Gulf Cooperation Council (GCC), political and economic alliance of six Middle Eastern countries—Saudi Arabia, Kuwait, the United Arab Emirates, Qatar, Bahrain, and Oman. The GCC was established in Riyadh, Saudi Arabia, in May 1981. The purpose of the GCC is to achieve unity among its members based on their common objectives and their similar political and cultural identities, which are rooted in Arab and Islamic cultures. Presidency of the council rotates annually.
Arguably the most important article of the GCC charter is Article 4, which states that the alliance was formed to strengthen relations among its member countries and to promote cooperation among the countries’ citizens. The GCC also has a defense planning council that coordinates military cooperation between member countries. The highest decision-making entity of the GCC is the Supreme Council, which meets on an annual basis and consists of GCC heads of state. Decisions of the Supreme Council are adopted by unanimous approval.
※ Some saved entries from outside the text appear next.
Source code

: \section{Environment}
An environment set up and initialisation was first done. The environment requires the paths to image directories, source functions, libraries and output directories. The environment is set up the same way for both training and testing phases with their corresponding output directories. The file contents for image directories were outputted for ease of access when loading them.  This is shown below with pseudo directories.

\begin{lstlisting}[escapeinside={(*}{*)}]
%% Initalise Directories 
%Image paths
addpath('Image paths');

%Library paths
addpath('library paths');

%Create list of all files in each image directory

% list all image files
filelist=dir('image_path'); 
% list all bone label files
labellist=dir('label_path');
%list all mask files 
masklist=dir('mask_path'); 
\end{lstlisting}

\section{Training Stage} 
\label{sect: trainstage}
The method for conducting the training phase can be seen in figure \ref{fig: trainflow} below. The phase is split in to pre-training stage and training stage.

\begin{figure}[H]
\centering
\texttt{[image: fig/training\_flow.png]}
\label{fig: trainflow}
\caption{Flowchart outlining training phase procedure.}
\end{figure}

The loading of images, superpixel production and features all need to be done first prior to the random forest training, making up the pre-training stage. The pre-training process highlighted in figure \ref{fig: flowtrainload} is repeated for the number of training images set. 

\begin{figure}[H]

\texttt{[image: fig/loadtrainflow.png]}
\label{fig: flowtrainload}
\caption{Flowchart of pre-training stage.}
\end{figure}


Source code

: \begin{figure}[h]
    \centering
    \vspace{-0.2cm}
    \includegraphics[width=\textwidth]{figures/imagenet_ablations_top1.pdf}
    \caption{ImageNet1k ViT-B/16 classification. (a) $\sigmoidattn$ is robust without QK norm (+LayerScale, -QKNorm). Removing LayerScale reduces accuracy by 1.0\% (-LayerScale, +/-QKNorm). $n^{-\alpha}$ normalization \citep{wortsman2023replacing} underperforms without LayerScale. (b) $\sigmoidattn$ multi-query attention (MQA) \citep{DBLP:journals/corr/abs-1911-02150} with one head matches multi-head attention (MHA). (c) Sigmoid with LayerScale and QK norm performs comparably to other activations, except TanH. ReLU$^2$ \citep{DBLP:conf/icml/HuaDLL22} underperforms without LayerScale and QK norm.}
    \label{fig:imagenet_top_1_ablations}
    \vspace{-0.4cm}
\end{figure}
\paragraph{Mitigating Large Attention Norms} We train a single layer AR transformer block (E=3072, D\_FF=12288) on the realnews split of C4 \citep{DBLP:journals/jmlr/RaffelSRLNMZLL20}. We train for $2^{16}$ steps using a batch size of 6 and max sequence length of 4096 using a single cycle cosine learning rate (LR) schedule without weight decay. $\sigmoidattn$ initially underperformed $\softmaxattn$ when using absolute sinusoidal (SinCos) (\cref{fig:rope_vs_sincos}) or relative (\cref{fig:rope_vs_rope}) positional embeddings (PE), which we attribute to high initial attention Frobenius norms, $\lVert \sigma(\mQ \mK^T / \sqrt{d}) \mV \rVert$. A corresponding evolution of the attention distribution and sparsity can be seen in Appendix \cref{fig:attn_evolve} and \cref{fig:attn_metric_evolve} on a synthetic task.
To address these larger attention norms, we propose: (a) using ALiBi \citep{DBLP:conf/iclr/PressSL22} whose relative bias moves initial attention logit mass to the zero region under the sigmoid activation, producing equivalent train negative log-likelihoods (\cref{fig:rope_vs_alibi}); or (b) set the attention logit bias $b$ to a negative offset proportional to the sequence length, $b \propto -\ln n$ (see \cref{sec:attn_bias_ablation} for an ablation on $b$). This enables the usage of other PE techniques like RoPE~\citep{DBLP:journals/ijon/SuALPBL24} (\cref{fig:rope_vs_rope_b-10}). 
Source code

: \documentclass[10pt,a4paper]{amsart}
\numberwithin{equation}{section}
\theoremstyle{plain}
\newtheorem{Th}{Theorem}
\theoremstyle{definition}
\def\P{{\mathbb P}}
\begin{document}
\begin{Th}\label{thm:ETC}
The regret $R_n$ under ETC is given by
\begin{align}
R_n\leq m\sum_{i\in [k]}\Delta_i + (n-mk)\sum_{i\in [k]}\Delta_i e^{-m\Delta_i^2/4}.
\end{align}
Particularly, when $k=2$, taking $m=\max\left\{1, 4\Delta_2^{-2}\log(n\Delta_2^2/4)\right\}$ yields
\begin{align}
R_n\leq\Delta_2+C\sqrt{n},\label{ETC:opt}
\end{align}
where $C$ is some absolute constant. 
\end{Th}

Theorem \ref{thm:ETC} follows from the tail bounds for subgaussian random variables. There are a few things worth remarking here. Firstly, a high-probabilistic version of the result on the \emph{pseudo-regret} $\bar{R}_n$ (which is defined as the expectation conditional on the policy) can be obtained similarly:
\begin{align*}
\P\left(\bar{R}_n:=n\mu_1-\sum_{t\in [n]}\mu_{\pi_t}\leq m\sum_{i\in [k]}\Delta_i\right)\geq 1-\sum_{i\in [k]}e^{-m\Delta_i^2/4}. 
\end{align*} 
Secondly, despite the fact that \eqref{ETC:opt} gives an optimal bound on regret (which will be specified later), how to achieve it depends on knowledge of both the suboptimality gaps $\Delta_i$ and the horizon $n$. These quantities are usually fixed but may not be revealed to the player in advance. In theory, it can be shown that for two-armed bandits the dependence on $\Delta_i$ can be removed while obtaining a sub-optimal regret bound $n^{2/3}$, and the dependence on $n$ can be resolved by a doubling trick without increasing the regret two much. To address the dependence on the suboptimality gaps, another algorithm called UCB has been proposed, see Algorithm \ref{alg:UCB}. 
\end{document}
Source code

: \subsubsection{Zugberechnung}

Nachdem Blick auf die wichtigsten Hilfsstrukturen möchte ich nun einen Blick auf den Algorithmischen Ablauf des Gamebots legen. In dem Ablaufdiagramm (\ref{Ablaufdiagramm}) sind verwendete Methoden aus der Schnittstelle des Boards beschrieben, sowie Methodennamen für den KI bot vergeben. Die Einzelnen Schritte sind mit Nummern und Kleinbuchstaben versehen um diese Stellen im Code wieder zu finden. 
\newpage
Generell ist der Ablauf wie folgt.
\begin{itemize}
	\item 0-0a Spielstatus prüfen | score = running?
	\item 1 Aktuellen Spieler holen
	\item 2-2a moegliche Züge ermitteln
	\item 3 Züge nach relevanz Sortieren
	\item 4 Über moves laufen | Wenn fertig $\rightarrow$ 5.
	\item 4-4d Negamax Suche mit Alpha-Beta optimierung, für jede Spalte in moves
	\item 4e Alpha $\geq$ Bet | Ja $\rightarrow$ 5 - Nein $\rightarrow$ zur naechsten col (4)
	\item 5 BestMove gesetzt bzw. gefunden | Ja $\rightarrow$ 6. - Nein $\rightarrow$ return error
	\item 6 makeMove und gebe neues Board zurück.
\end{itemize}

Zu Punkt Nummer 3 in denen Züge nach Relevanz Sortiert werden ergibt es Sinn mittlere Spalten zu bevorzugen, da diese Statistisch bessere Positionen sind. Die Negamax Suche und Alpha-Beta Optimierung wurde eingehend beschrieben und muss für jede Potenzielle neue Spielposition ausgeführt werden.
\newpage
The Ministerial Council, made up of foreign ministers or other government officials, meets every three months to implement the decisions of the Supreme Council and to propose new policy. The administrative arm of the alliance is the office of the Secretariat-General, which monitors policy implementation and arranges meetings.
GCC agreements typically focus on either security or economic coordination. In terms of security coordination, policies have included the creation of the Peninsula Shield Force in 1984, a joint military venture based in Saudi Arabia, and the signing of an intelligence-sharing pact in 2004. The first significant deployment of the Peninsula Shield Force was in 2011 in Bahrain to guard government infrastructure against an uprising there during the Arab Spring protests. Economic coordination included attempts at economic union, though integrative agreements were often lacklustre in comparison with policy coordination. An agreement to launch a single regional currency similar to the euro by 2010 saw little movement apart from the establishment of a monetary council in 2009. Coordination in tax policy proved fruitful, however: a customs union was implemented in 2015, and the member states began rolling out a value-added tax of 5 percent in 2018. Saudi Arabia and the United Arab Emirates have tended to lead policy coordination. They were the first countries to send troops to Bahrain in 2011 and the first countries to levy the value-added tax.
While membership of the GCC remained consistent throughout its first several decades, changes in regional relationships sometimes led to speculation on changes in membership. Expansion appeared possible when the interests of Gulf countries aligned with those of other Arab states. Jordan and Morocco, two other Arab monarchies, were invited to join the GCC in 2011, in the midst of the Arab Spring uprisings. Morocco declined, while Jordan’s application remained delayed because of internal GCC disagreements. Conflicting interests at times led to rifts. Egypt and fellow GCC members Saudi Arabia, the United Arab Emirates, and Bahrain instated a blockade against Qatar in 2017. In December 2018 Qatar’s emir skipped the GCC’s annual summit and sent an envoy instead, though he sent his prime minister in 2019 as tensions seemed to thaw. The blockade was lifted during the following annual summit, held in January 2021, with Qatar’s emir in attendance.